- THE INPUT:

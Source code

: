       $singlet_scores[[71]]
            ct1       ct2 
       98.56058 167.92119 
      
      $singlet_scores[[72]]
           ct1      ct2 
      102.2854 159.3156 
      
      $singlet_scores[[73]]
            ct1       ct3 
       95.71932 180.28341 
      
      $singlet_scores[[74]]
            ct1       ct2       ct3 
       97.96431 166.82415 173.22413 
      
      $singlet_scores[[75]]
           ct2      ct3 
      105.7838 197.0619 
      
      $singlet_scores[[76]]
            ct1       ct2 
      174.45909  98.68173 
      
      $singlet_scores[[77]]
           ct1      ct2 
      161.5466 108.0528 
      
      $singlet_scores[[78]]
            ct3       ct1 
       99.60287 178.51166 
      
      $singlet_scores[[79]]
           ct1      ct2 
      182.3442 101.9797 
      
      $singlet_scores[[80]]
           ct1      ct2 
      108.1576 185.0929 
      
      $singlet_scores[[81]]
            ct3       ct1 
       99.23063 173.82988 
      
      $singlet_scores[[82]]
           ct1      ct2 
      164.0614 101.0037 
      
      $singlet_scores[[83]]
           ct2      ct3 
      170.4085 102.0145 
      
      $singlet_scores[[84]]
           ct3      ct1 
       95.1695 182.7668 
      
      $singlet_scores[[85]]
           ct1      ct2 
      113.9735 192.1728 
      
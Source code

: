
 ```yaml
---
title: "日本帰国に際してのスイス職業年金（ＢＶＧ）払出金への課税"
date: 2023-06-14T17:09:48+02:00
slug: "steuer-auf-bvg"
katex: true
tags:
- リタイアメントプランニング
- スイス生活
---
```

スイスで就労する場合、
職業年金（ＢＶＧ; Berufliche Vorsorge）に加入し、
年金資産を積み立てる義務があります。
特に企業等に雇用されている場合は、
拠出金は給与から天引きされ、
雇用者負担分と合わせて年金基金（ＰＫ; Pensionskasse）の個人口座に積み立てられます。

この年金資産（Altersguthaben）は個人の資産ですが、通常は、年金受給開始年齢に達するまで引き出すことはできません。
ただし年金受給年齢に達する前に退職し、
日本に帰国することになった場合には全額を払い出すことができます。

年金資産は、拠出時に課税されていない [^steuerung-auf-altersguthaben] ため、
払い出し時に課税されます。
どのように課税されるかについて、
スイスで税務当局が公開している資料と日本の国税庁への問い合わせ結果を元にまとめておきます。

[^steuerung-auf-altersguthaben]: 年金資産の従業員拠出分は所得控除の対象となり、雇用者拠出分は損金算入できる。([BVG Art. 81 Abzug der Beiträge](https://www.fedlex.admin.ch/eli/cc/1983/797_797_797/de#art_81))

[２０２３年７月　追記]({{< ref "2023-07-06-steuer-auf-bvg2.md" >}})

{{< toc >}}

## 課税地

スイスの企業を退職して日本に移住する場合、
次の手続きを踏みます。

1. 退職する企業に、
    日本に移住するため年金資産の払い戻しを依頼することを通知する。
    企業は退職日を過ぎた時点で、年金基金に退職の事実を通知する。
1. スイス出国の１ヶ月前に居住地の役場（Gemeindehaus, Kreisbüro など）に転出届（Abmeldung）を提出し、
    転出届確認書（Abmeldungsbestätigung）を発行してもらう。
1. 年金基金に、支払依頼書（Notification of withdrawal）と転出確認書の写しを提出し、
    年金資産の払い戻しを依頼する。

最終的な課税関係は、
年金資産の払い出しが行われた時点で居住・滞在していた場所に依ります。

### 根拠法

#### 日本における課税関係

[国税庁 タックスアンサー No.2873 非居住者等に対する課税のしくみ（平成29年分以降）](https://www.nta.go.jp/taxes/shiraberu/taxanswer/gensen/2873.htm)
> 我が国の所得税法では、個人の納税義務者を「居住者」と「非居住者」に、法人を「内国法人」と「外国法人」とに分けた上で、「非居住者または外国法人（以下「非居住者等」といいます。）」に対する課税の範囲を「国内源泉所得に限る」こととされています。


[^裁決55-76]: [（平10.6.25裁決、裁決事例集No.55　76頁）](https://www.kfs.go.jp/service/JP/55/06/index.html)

- WORK INSTRUCTIONS:
Repeat the entries exactly as they appear.

- WRITTEN SOLUTION:
Source code

:       $singlet_scores[[71]]
            ct1       ct2 
       98.56058 167.92119 
      
      $singlet_scores[[72]]
           ct1      ct2 
      102.2854 159.3156 
      
      $singlet_scores[[73]]
            ct1       ct3 
       95.71932 180.28341 
      
      $singlet_scores[[74]]
            ct1       ct2       ct3 
       97.96431 166.82415 173.22413 
      
      $singlet_scores[[75]]
           ct2      ct3 
      105.7838 197.0619 
      
      $singlet_scores[[76]]
            ct1       ct2 
      174.45909  98.68173 
      
      $singlet_scores[[77]]
           ct1      ct2 
      161.5466 108.0528 
      
      $singlet_scores[[78]]
            ct3       ct1 
       99.60287 178.51166 
      
      $singlet_scores[[79]]
           ct1      ct2 
      182.3442 101.9797 
      
      $singlet_scores[[80]]
           ct1      ct2 
      108.1576 185.0929 
      
      $singlet_scores[[81]]
            ct3       ct1 
       99.23063 173.82988 
      
      $singlet_scores[[82]]
           ct1      ct2 
      164.0614 101.0037 
      
      $singlet_scores[[83]]
           ct2      ct3 
      170.4085 102.0145 
      
      $singlet_scores[[84]]
           ct3      ct1 
       95.1695 182.7668 
      
      $singlet_scores[[85]]
           ct1      ct2 
      113.9735 192.1728 
      
Source code

:
 ```yaml
---
title: "日本帰国に際してのスイス職業年金（ＢＶＧ）払出金への課税"
date: 2023-06-14T17:09:48+02:00
slug: "steuer-auf-bvg"
katex: true
tags:
- リタイアメントプランニング
- スイス生活
---
```

スイスで就労する場合、
職業年金（ＢＶＧ; Berufliche Vorsorge）に加入し、
年金資産を積み立てる義務があります。
特に企業等に雇用されている場合は、
拠出金は給与から天引きされ、
雇用者負担分と合わせて年金基金（ＰＫ; Pensionskasse）の個人口座に積み立てられます。

この年金資産（Altersguthaben）は個人の資産ですが、通常は、年金受給開始年齢に達するまで引き出すことはできません。
ただし年金受給年齢に達する前に退職し、
日本に帰国することになった場合には全額を払い出すことができます。

年金資産は、拠出時に課税されていない [^steuerung-auf-altersguthaben] ため、
払い出し時に課税されます。
どのように課税されるかについて、
スイスで税務当局が公開している資料と日本の国税庁への問い合わせ結果を元にまとめておきます。

[^steuerung-auf-altersguthaben]: 年金資産の従業員拠出分は所得控除の対象となり、雇用者拠出分は損金算入できる。([BVG Art. 81 Abzug der Beiträge](https://www.fedlex.admin.ch/eli/cc/1983/797_797_797/de#art_81))

[２０２３年７月　追記]({{< ref "2023-07-06-steuer-auf-bvg2.md" >}})

{{< toc >}}

## 課税地

スイスの企業を退職して日本に移住する場合、
次の手続きを踏みます。

1. 退職する企業に、
    日本に移住するため年金資産の払い戻しを依頼することを通知する。
    企業は退職日を過ぎた時点で、年金基金に退職の事実を通知する。
1. スイス出国の１ヶ月前に居住地の役場（Gemeindehaus, Kreisbüro など）に転出届（Abmeldung）を提出し、
    転出届確認書（Abmeldungsbestätigung）を発行してもらう。
1. 年金基金に、支払依頼書（Notification of withdrawal）と転出確認書の写しを提出し、
    年金資産の払い戻しを依頼する。

最終的な課税関係は、
年金資産の払い出しが行われた時点で居住・滞在していた場所に依ります。

### 根拠法

#### 日本における課税関係

[国税庁 タックスアンサー No.2873 非居住者等に対する課税のしくみ（平成29年分以降）](https://www.nta.go.jp/taxes/shiraberu/taxanswer/gensen/2873.htm)
> 我が国の所得税法では、個人の納税義務者を「居住者」と「非居住者」に、法人を「内国法人」と「外国法人」とに分けた上で、「非居住者または外国法人（以下「非居住者等」といいます。）」に対する課税の範囲を「国内源泉所得に限る」こととされています。


[^裁決55-76]: [（平10.6.25裁決、裁決事例集No.55　76頁）](https://www.kfs.go.jp/service/JP/55/06/index.html)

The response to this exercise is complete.